Julie Gilhart, a prominent fashion consultant and former fashion director for Barney's New York, says that the IFS does something that the international programmes at other fashion weeks don't.

“It's critical in this business that you establish relationships early — which is exactly what London is doing. What's good about the IFS is it allows us to see different countries that aren’t necessarily on the fashion radar [yet]. South Africa, the Philippines and Colombia were just a few that had excellent showings this season,” she says.

Robin Schulié, the buyer for Paris-based Maria Luisa boutiques says that “one valuable thing it does is help bring to light designers that aren’t part of ‘the usual circles’. Most of the other contests and systems of support in Paris like ANDAM or the CFDA/Vogue awards in New York only spotlight emerging brands that have already been ‘recognised’ by very small elite circles.
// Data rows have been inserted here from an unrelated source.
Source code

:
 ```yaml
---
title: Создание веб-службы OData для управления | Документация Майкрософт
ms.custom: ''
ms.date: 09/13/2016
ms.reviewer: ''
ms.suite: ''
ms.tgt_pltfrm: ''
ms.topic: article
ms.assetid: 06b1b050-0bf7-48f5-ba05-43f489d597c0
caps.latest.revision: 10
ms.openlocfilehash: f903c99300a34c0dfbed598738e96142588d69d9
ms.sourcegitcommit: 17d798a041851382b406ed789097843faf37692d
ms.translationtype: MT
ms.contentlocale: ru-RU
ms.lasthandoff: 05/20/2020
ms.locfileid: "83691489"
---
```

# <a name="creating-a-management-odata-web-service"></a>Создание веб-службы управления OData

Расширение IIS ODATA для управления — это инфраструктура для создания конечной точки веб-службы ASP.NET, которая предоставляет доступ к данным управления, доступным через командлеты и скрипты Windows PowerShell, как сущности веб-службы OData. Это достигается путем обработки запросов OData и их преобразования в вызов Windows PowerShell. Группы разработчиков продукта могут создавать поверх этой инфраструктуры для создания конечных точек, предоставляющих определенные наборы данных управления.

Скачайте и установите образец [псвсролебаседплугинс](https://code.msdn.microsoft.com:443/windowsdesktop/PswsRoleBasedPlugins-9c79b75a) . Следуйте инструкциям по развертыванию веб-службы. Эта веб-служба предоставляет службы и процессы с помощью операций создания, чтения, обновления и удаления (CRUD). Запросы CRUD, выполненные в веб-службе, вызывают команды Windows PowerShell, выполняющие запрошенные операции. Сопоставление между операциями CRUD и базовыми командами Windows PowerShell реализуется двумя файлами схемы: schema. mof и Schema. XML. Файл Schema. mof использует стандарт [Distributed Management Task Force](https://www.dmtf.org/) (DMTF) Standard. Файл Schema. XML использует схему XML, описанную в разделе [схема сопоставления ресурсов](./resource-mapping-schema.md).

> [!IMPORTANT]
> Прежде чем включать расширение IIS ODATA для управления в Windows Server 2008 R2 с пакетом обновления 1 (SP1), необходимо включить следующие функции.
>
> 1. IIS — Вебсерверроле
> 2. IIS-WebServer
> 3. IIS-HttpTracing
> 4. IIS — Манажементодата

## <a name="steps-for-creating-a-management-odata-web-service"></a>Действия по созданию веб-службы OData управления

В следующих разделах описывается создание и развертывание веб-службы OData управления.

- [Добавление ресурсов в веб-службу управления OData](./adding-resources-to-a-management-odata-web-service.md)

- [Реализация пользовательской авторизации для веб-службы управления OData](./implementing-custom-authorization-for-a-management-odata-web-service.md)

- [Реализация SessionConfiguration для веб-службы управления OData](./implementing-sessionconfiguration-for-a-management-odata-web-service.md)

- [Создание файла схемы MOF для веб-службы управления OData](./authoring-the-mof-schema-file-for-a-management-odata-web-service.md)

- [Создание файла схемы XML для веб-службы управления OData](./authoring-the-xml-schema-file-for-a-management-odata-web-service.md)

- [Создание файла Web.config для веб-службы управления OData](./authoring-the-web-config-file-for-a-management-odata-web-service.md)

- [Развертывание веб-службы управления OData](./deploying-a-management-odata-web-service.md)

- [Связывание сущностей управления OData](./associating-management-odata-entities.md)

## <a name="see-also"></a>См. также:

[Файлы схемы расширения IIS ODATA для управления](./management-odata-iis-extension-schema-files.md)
Somehow even competitions like ITS in Italy and Hyères are the same because they tend to only focus on designers from certain schools.”

“The Colombian selection at the IFS was very enlightening in that way, I think, because you had totally unexposed young Colombians with real technique and interest like Miguel Mesa, and some from more ‘traditional circle’ types like Julia Mannisto who is a Colombian educated at St Martins,” he adds.

It was Colombia that won the 2015 IFS Country Award while Mannisto walked away with the Designer Award. This year's Curation Award was presented to Yegwa Ukpo of Nigeria and designer special mentions went to Maxhosa by Laduma from South Africa, Ken Samudio from the Philippines, Miguel Mesa of Colombia, Alexandru Nimurad and Vika Tonu from Romania and Rok Hwang from South Korea.

Despite being billed a cultural exhibition for the public, Orsini says that the IFS now draws in retail buyers who end up doing business with designers they discover at the event. “We’re still collating the final [sales] results but I know of designers from Colombia and the Philippines who attracted orders from important Asian and American stores this year,” she says.

Maxhosa by Laduma is one brand that insiders say is being closely followed by scouts from at least two of the other big fashion weeks — but London’s assertive approach has the designer thinking. “The IFS was enlightening, a good introduction to the London fashion community for me. I feel like I have my foot in the door here now,” says Laduma Ngxokolo.

An Affiliate Approach Elsewhere

While the other fashion capitals often attract much bigger international names than London — think Sacai in Paris, Delpozo in New York or Uma Wang in Milan, organisers there tend to focus on scouting and incentivising talent on a case by case basis using affiliates.

Those familiar with such negotiations say that fashion weeks use an arsenal of tactics and sweeteners to lure in designers from strategic markets. Typically this includes an attractive slot with good visibility on the show schedule and behind-the-scenes introductions to sponsors and award panels as well as access to key influencers who can support the designer outside of an official fashion week capacity.

“As a lot of designers are knocking at the door to get into the fashion week calendar, we don’t have a ‘scouting strategy’ to list new names, even though we consider every request with the greatest attention,” says Stéphane Wargnier, executive president of the Fédération Française de la Couture which organises Paris Fashion Week.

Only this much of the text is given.